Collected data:
------------------------------------------------

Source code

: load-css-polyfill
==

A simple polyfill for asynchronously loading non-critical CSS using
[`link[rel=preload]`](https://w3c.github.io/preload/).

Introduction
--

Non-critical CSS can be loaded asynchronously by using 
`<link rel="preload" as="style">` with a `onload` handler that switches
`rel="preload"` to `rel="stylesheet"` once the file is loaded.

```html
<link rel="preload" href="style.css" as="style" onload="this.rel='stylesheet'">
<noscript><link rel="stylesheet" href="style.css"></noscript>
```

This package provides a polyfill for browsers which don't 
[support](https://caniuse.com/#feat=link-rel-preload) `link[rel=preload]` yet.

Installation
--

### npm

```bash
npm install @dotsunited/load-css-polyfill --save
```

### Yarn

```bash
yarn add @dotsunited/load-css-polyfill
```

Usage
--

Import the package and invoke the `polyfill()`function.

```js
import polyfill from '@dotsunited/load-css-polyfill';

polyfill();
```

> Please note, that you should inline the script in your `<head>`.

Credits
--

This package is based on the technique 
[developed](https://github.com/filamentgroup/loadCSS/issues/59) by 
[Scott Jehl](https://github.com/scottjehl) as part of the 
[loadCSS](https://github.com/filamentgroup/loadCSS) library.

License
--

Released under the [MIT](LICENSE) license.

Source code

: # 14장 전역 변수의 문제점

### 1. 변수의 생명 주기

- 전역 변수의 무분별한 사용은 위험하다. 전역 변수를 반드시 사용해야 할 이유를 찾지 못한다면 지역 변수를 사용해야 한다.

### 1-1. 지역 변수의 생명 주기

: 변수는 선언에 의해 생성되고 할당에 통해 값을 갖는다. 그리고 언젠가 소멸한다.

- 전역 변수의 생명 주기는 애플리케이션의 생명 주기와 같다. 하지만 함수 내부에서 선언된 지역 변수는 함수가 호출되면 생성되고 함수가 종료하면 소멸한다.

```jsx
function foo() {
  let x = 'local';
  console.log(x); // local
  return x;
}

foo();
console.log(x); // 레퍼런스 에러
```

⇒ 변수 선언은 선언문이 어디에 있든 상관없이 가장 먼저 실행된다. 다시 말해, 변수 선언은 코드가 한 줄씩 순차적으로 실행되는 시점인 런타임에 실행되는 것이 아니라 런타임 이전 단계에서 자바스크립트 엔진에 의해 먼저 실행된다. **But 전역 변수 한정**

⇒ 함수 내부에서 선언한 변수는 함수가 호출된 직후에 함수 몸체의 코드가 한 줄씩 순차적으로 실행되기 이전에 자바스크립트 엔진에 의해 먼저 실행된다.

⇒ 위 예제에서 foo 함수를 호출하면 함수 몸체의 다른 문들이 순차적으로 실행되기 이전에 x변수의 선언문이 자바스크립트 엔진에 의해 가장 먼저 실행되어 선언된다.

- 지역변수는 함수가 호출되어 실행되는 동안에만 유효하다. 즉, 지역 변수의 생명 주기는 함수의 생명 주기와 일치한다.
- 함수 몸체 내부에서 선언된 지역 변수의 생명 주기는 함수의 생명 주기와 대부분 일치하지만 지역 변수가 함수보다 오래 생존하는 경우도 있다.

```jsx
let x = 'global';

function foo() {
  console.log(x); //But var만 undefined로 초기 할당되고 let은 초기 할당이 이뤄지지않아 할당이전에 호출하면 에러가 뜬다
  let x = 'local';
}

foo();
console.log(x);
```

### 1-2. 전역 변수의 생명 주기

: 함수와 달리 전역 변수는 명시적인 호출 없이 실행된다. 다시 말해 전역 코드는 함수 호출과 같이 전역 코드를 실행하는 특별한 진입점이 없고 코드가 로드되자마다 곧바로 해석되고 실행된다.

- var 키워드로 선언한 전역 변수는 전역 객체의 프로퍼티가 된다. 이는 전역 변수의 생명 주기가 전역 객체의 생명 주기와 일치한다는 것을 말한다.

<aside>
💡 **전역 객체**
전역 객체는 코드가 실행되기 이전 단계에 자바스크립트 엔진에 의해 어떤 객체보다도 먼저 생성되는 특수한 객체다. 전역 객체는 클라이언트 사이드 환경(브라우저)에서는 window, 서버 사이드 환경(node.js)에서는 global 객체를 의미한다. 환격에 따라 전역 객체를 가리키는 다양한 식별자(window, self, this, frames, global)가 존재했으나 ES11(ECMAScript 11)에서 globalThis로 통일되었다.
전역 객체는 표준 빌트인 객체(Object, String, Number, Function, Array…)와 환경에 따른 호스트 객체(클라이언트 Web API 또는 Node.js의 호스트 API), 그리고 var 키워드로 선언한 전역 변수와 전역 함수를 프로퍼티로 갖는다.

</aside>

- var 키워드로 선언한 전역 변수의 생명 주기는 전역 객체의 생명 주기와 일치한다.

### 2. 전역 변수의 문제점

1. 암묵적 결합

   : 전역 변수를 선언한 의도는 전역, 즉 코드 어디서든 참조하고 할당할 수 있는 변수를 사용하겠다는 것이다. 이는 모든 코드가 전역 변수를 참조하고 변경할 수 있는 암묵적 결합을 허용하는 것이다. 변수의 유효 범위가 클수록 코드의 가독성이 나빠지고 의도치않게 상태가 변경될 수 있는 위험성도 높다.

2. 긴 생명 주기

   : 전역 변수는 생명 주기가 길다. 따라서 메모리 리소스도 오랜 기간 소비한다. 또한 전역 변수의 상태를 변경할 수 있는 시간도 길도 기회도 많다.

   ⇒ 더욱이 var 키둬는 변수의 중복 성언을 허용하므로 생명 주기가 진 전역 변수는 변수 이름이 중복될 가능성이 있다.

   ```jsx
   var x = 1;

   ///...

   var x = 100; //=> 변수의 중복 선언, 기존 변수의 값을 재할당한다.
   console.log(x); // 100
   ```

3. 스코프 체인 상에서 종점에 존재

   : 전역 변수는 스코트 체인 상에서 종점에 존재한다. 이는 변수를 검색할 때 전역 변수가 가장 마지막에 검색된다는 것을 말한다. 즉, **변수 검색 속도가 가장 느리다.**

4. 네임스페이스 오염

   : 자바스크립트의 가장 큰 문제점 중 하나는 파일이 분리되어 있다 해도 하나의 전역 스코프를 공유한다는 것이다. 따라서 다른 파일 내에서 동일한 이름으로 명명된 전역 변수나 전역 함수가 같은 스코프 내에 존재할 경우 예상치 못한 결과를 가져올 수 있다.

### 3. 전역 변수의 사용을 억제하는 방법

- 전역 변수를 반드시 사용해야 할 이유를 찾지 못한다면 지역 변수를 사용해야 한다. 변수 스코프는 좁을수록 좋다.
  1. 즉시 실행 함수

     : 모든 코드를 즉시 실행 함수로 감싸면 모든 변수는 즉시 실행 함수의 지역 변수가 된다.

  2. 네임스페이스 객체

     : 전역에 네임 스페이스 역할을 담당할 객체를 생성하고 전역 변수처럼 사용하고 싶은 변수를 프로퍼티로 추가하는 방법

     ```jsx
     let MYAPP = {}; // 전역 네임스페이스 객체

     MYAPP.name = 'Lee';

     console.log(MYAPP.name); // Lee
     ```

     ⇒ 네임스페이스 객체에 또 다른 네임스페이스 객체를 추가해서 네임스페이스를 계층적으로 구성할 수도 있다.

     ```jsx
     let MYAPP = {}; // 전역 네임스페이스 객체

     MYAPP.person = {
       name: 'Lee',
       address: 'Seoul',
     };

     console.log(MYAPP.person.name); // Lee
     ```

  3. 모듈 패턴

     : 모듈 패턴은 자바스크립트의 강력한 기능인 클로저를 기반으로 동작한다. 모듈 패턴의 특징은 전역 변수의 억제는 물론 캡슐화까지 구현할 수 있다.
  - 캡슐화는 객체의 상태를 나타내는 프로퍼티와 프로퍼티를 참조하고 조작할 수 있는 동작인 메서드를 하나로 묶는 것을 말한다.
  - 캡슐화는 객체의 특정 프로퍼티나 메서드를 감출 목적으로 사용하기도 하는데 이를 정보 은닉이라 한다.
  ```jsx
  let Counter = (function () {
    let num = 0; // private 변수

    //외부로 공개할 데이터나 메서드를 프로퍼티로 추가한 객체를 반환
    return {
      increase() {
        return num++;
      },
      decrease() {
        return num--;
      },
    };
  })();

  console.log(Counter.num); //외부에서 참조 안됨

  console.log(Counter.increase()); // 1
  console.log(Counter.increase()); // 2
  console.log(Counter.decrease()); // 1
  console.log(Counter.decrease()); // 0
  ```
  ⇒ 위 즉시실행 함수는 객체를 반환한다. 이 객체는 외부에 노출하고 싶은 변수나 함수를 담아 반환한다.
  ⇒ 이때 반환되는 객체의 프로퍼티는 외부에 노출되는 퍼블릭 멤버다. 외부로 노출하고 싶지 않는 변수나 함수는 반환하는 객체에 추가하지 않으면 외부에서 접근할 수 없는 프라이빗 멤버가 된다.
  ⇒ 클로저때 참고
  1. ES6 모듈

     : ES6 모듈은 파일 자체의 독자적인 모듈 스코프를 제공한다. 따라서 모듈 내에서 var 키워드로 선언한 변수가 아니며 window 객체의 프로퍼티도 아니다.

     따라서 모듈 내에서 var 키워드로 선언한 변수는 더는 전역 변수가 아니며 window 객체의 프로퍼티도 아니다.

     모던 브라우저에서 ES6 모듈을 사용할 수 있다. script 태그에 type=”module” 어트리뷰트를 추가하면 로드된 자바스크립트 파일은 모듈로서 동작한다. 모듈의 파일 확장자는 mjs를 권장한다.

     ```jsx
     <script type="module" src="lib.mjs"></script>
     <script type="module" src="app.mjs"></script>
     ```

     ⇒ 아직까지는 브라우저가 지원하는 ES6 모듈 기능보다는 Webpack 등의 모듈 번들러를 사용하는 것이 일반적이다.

------------------------------------------------

EXERCISE DIRECTIONS
Using the data above, reproduce exactly the lines between those holding "handler that switches" and "곧바로 해석되고 실행된다.", inclusive, and no others.

TASK OUTPUT
`<link rel="preload" as="style">` with a `onload` handler that switches
`rel="preload"` to `rel="stylesheet"` once the file is loaded.

```html
<link rel="preload" href="style.css" as="style" onload="this.rel='stylesheet'">
<noscript><link rel="stylesheet" href="style.css"></noscript>
```

This package provides a polyfill for browsers which don't 
[support](https://caniuse.com/#feat=link-rel-preload) `link[rel=preload]` yet.

Installation
--

### npm

```bash
npm install @dotsunited/load-css-polyfill --save
```

### Yarn

```bash
yarn add @dotsunited/load-css-polyfill
```

Usage
--

Import the package and invoke the `polyfill()`function.

```js
import polyfill from '@dotsunited/load-css-polyfill';

polyfill();
```

> Please note, that you should inline the script in your `<head>`.

Credits
--

This package is based on the technique 
[developed](https://github.com/filamentgroup/loadCSS/issues/59) by 
[Scott Jehl](https://github.com/scottjehl) as part of the 
[loadCSS](https://github.com/filamentgroup/loadCSS) library.

License
--

Released under the [MIT](LICENSE) license.

Source code

: # 14장 전역 변수의 문제점

### 1. 변수의 생명 주기

- 전역 변수의 무분별한 사용은 위험하다. 전역 변수를 반드시 사용해야 할 이유를 찾지 못한다면 지역 변수를 사용해야 한다.

### 1-1. 지역 변수의 생명 주기

: 변수는 선언에 의해 생성되고 할당에 통해 값을 갖는다. 그리고 언젠가 소멸한다.

- 전역 변수의 생명 주기는 애플리케이션의 생명 주기와 같다. 하지만 함수 내부에서 선언된 지역 변수는 함수가 호출되면 생성되고 함수가 종료하면 소멸한다.

```jsx
function foo() {
  let x = 'local';
  console.log(x); // local
  return x;
}

foo();
console.log(x); // 레퍼런스 에러
```

⇒ 변수 선언은 선언문이 어디에 있든 상관없이 가장 먼저 실행된다. 다시 말해, 변수 선언은 코드가 한 줄씩 순차적으로 실행되는 시점인 런타임에 실행되는 것이 아니라 런타임 이전 단계에서 자바스크립트 엔진에 의해 먼저 실행된다. **But 전역 변수 한정**

⇒ 함수 내부에서 선언한 변수는 함수가 호출된 직후에 함수 몸체의 코드가 한 줄씩 순차적으로 실행되기 이전에 자바스크립트 엔진에 의해 먼저 실행된다.

⇒ 위 예제에서 foo 함수를 호출하면 함수 몸체의 다른 문들이 순차적으로 실행되기 이전에 x변수의 선언문이 자바스크립트 엔진에 의해 가장 먼저 실행되어 선언된다.

- 지역변수는 함수가 호출되어 실행되는 동안에만 유효하다. 즉, 지역 변수의 생명 주기는 함수의 생명 주기와 일치한다.
- 함수 몸체 내부에서 선언된 지역 변수의 생명 주기는 함수의 생명 주기와 대부분 일치하지만 지역 변수가 함수보다 오래 생존하는 경우도 있다.

```jsx
let x = 'global';

function foo() {
  console.log(x); //But var만 undefined로 초기 할당되고 let은 초기 할당이 이뤄지지않아 할당이전에 호출하면 에러가 뜬다
  let x = 'local';
}

foo();
console.log(x);
```

### 1-2. 전역 변수의 생명 주기

: 함수와 달리 전역 변수는 명시적인 호출 없이 실행된다. 다시 말해 전역 코드는 함수 호출과 같이 전역 코드를 실행하는 특별한 진입점이 없고 코드가 로드되자마다 곧바로 해석되고 실행된다.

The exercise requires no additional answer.